[DATA FOR REVIEW — start]

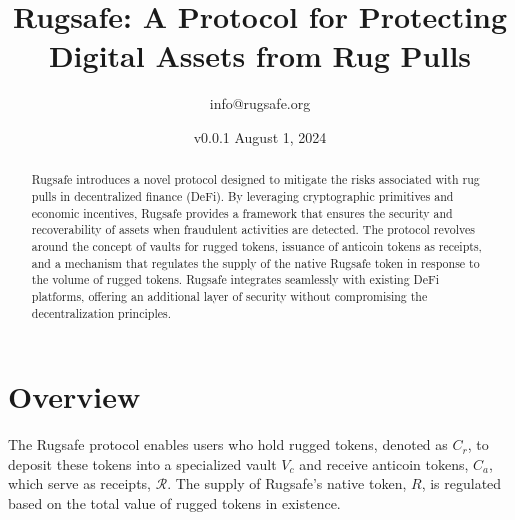 \documentclass{article}
\title{Rugsafe: A Protocol for Protecting Digital Assets from Rug Pulls}
\author{info@rugsafe.org}
\date{v0.0.1 August 1, 2024}
\begin{document}
\maketitle


\begin{abstract}
Rugsafe introduces a novel protocol designed to mitigate the risks associated with rug pulls in decentralized finance (DeFi). By leveraging cryptographic primitives and economic incentives, Rugsafe provides a framework that ensures the security and recoverability of assets when fraudulent activities are detected. The protocol revolves around the concept of vaults for rugged tokens, issuance of anticoin tokens as receipts, and a mechanism that regulates the supply of the native Rugsafe token in response to the volume of rugged tokens. Rugsafe integrates seamlessly with existing DeFi platforms, offering an additional layer of security without compromising the decentralization principles.
\end{abstract}











\section{Overview}

The Rugsafe protocol enables users who hold rugged tokens, denoted as $C_r$, to deposit these tokens into a specialized vault $V_c$ and receive anticoin tokens, $C_a$,  which serve as receipts, \(\mathcal{R} \). The supply of Rugsafe's native token, $R$, is regulated based on the total value of rugged tokens in existence.
\end{document}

[DATA FOR REVIEW — finish]

YOUR INSTRUCTIONS. Exactly as written above, print every record, and keep the pictures out.

SOLVED EXERCISE.
 \documentclass{article}
\title{Rugsafe: A Protocol for Protecting Digital Assets from Rug Pulls}
\author{info@rugsafe.org}
\date{v0.0.1 August 1, 2024}
\begin{document}
\maketitle


\begin{abstract}
Rugsafe introduces a novel protocol designed to mitigate the risks associated with rug pulls in decentralized finance (DeFi). By leveraging cryptographic primitives and economic incentives, Rugsafe provides a framework that ensures the security and recoverability of assets when fraudulent activities are detected. The protocol revolves around the concept of vaults for rugged tokens, issuance of anticoin tokens as receipts, and a mechanism that regulates the supply of the native Rugsafe token in response to the volume of rugged tokens. Rugsafe integrates seamlessly with existing DeFi platforms, offering an additional layer of security without compromising the decentralization principles.
\end{abstract}











\section{Overview}

The Rugsafe protocol enables users who hold rugged tokens, denoted as $C_r$, to deposit these tokens into a specialized vault $V_c$ and receive anticoin tokens, $C_a$,  which serve as receipts, \(\mathcal{R} \). The supply of Rugsafe's native token, $R$, is regulated based on the total value of rugged tokens in existence.
\end{document}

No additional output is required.